5/ Responsabilisation des épargnants
Souvent trop réceptifs aux réputations et agréments officiels, de nombreux investisseurs ne disposent pas des outils nécessaires pour analyser et suivre activement leur portefeuille. Pour renforcer la sécurité des investissements, il est crucial d’encourager l’organisation d’associations ou de réseaux d’épargnants, offrant ainsi un canal d’information et de veille collective. Mais il est aussi important que l’épargnant apprenne à rémunérer le service d’indépendants pour disposer d’analyses et de conseils patrimoniaux.
L’autorité de régulation a pris plusieurs mesures qui méritent attention, car elles marquent un tournant – bien que tardif – dans la tentative de reprise en main du marché:
- Transmission du dossier TSI à la justice et nomination d’un administrateur judiciaire
D’autres mesures concrètes sont mises en place pour améliorer la surveillance du secteur :
- Contrôles ciblés : Des missions de contrôle sont désormais effectuées sur les intermédiaires en bourse et les gestionnaires d’actifs. S’appuyant sur une approche basée sur les risques, ces vérifications – menées sur pièces et sur site – visent à s’assurer du strict respect des obligations réglementaires.
- Cadre d’évaluation MENAFATF : Ces contrôles s’inscrivent dans le cadre de l’évaluation mutuelle de MENAFATF pour 2025-2026, une initiative qui doit renforcer la transparence et la rigueur du secteur et inciter à une révision des pratiques actuelles.
Ces mesures, bien que déterminantes, ne sauraient à elles seules garantir une transformation durable : elles soulignent également l’urgence de moderniser la gouvernance via la digitalisation et de renforcer la culture financière des acteurs.
La modernisation de la gouvernance passe par une transformation digitale ambitieuse :
- Digitalisation avancée : L’intégration d’applications dédiées et d’outils d’intelligence artificielle permet d’automatiser la surveillance des opérations, d’identifier en temps réel les anomalies et d’optimiser la production de reporting.
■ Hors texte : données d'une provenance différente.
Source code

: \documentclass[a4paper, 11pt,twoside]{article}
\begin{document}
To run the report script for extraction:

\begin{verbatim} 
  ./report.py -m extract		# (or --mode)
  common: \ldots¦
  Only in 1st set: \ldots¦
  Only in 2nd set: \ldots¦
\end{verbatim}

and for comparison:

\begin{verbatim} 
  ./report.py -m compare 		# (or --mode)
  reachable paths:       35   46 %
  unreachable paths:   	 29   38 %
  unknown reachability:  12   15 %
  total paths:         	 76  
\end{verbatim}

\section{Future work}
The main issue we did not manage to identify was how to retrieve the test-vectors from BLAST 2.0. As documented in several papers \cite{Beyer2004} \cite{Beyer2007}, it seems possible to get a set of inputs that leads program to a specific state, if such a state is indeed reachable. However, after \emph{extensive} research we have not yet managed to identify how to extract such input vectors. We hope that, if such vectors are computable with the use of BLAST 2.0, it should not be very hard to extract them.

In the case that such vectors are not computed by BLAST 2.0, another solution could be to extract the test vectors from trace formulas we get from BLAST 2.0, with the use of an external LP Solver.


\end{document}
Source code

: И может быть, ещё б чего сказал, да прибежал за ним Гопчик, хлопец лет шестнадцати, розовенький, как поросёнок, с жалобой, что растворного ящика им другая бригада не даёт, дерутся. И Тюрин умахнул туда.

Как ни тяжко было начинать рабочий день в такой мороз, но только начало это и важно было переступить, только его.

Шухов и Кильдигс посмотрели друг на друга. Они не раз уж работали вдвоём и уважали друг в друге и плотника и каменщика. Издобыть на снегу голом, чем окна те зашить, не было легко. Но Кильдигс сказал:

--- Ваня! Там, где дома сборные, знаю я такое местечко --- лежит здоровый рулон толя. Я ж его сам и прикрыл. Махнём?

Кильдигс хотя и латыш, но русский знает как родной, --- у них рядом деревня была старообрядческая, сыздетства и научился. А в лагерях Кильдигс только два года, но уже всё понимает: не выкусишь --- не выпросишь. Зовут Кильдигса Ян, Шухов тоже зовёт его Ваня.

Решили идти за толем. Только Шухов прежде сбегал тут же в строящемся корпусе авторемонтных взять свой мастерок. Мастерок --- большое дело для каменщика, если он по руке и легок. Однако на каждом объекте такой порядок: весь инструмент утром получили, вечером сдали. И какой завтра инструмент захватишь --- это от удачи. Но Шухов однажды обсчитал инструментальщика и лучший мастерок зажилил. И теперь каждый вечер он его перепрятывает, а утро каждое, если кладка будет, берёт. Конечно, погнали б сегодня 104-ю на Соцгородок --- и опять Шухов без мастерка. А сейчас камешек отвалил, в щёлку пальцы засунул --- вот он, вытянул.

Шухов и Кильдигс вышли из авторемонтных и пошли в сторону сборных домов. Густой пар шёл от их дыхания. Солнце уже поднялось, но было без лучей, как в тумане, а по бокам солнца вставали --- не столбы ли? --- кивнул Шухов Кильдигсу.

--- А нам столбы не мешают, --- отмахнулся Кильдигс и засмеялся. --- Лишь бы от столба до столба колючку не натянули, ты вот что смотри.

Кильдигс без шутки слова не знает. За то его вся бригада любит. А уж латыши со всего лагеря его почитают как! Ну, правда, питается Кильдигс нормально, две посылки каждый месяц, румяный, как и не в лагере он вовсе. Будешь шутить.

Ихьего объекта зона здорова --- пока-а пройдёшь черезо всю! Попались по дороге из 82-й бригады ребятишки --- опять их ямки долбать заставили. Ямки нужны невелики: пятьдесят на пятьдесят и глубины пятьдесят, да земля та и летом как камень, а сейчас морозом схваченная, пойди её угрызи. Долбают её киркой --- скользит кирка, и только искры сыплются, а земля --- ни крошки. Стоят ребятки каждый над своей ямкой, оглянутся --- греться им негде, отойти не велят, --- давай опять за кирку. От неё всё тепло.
- Mécanismes de conformité modernisés : Les nouvelles technologies offrent des analyses prédictives et permettent d’assurer un suivi continu, garantissant ainsi un respect rigoureux des règles et une meilleure transparence des pratiques.
Il faut aussi restaurer le rôle actif des organes de délibération (Conseil d’Administration et Assemblées) en relevant le niveau d’exigence et de performance (peut être le recrutement d’Administrateurs indépendants…). En combinant ces avancées technologiques à une gestion humaine renforcée, le secteur pourra non seulement gagner en efficacité, mais aussi en fiabilité, restaurer la confiance des investisseurs et répondre aux exigences d’un marché en phase avec une évolution.
L’exemple de New Body Line (qui n’est pas la seule…) illustre parfaitement ces enjeux. En 2024, l’entreprise a enregistré une baisse marquée de ses performances, avec une provision exceptionnelle de près de 6,7 millions de dinars pour couvrir des placements liés à TSI. Ce provisionnement massif met en lumière une gestion défaillante et l'absence d’un contrôle rigoureux par des équipes formées à l’analyse des risques au niveau des entreprises. Là encore, l’investissement dans le capital humain aurait sans doute permis de mieux anticiper ces risques et de limiter l’impact négatif sur la performance financière.
La transformation du système ne pourra être efficace sans une implication accrue des épargnants. C’est pourquoi il est indispensable qu’ils :
- Adoptent une veille proactive : Accéder à des rapports clairs et à des analyses fiables afin de suivre l’évolution du marché et comprendre les risques.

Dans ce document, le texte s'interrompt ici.